Has anybody actually ran Geekbench? Geekbench generates pretty much useless numbers.
Try running Geekbench with some sort of system monitor on. You'll see NONE OF YOUR CORE is utilized nowhere close to 100%, during the 'single core' part of the Geekbench. Same goes for the 'multi core' part. ALL OF YOUR CORES won't be utilized nowhere near 100%. Not even close. Average utilization during the multi core test is much closer to idle than 100% utilization. And this happens to almost every CPU on every platform.

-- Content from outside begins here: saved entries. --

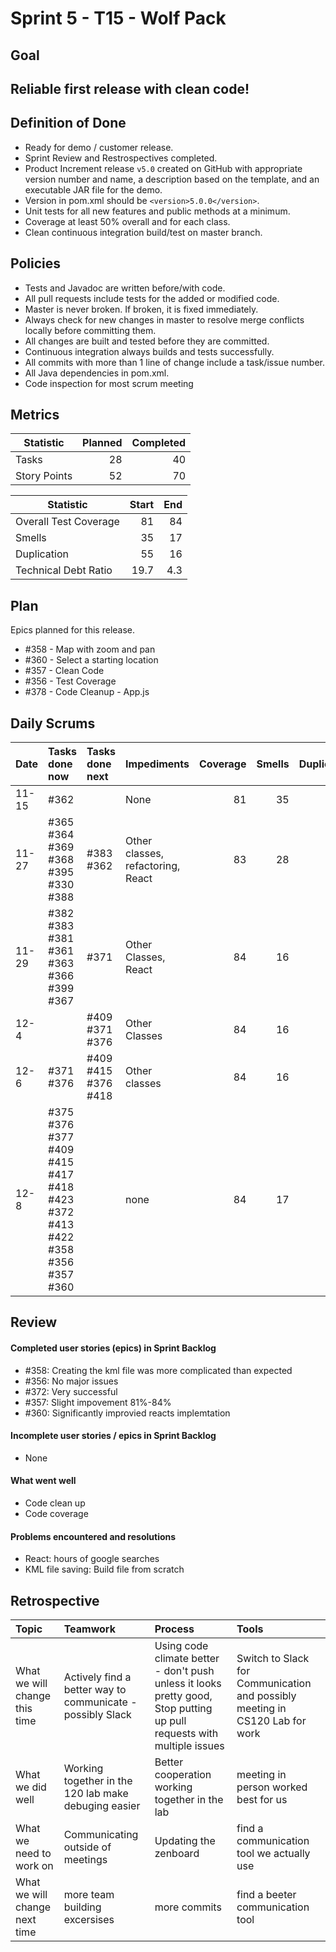 # Sprint 5 - T15 - Wolf Pack
## Goal

## Reliable first release with clean code!

## Definition of Done

* Ready for demo / customer release.
* Sprint Review and Restrospectives completed.
* Product Increment release `v5.0` created on GitHub with appropriate version number and name, a description based on the template, and an executable JAR file for the demo.
* Version in pom.xml should be `<version>5.0.0</version>`.
* Unit tests for all new features and public methods at a minimum.
* Coverage at least 50% overall and for each class.
* Clean continuous integration build/test on master branch.

## Policies

* Tests and Javadoc are written before/with code.  
* All pull requests include tests for the added or modified code.
* Master is never broken.  If broken, it is fixed immediately.
* Always check for new changes in master to resolve merge conflicts locally before committing them.
* All changes are built and tested before they are committed.
* Continuous integration always builds and tests successfully.
* All commits with more than 1 line of change include a task/issue number.
* All Java dependencies in pom.xml.
* Code inspection for most scrum meeting


## Metrics

Statistic | Planned | Completed
--- | ---: | ---:
Tasks |  28    | 40
Story Points |  52  | 70


Statistic | Start | End
--- | ---: | ---:
Overall Test Coverage | 81 | 84 
Smells | 35 | 17
Duplication | 55 | 16
Technical Debt Ratio | 19.7 | 4.3

## Plan

Epics planned for this release.

* #358 - Map with zoom and pan 
* #360 - Select a starting location
* #357 - Clean Code
* #356 - Test Coverage
* #378 - Code Cleanup - App.js 

## Daily Scrums

Date | Tasks done now | Tasks done next | Impediments | Coverage | Smells | Duplication | Technical Debt Ratio
:--- | :--- | :--- | :--- | ---: | ---: | ---: | ---:
11-15 | #362 |  | None | 81 | 35 | 55 | 19.7
 11-27|#365 #364 #369 #368 #395 #330 #388| #383 #362 | Other classes, refactoring, React | 83 | 28 | 38 | 14.3 |
 11-29 | #382 #383 #381 #361 #363 #366 #399 #367 | #371 | Other Classes, React | 84 | 16 | 16 | 4.4
 12-4 || #409 #371 #376 | Other Classes | 84 | 16 | 16 | 4.4
 12-6 | #371 #376 | #409 #415 #376 #418 | Other classes | 84 | 16 | 16 | 4.3
 12-8| #375 #376 #377 #409 #415 #417 #418 #423 #372 #413 #422 #358 #356 #357 #360 | | none| 84 | 17 | 16 | 4.3
## Review

#### Completed user stories (epics) in Sprint Backlog 
* #358: Creating the kml file was more complicated than expected
* #356: No major issues
* #372: Very successful
* #357: Slight impovement 81%-84%
* #360: Significantly improvied reacts implemtation 

#### Incomplete user stories / epics in Sprint Backlog 
* None
#### What went well
* Code clean up
* Code coverage

#### Problems encountered and resolutions
* React: hours of google searches
* KML file saving: Build file from scratch

## Retrospective

Topic | Teamwork | Process | Tools
:--- | :--- | :--- | :---
What we will change this time |Actively find a better way to communicate - possibly Slack | Using code climate better - don't push unless it looks pretty good, Stop putting up pull requests with multiple issues | Switch to Slack for Communication and possibly meeting in CS120 Lab for work
What we did well | Working together in the 120 lab make debuging easier | Better cooperation working together in the lab | meeting in person worked best for us
What we need to work on | Communicating outside of meetings | Updating the zenboard | find a communication tool we actually use
What we will change next time | more team building excersises | more commits | find a beeter communication tool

Most workloads of Geekbench don't care about maximum performance you could squeeze from the CPU. It just runs a set of libraries on 'as is' basis, hence it's not actually gauging the absolute maximum performance, nowhere close to that. What it measures is, how well each CPU run those libraries on 'as is' basis, which doesn't mean much. Random optimization by the library could play impact the results to a degree that it renders outcome useless.
Geekbench tries to mask this inherent flaws by introducing many sets of workloads, including some real-world workloads (because faster CPU would do better on average, even if it's not utilize the CPU to its fullest extent and there are some optimization hiccups here and there), but still it doesn't do any good job. The result is basically a combination of anecdotal measurements of some random libraries.
So don't treat the number like it means something. If you still incline to do that, at least get your fact straight. M1 scored higher than older Intel Macs. Tiger Lake hovers around 1600-1700 on Windows, Linux and even on macOS VM. Rocket Lake around 1900-2000, and Vermeer could get 2000-2000 on macOS VM.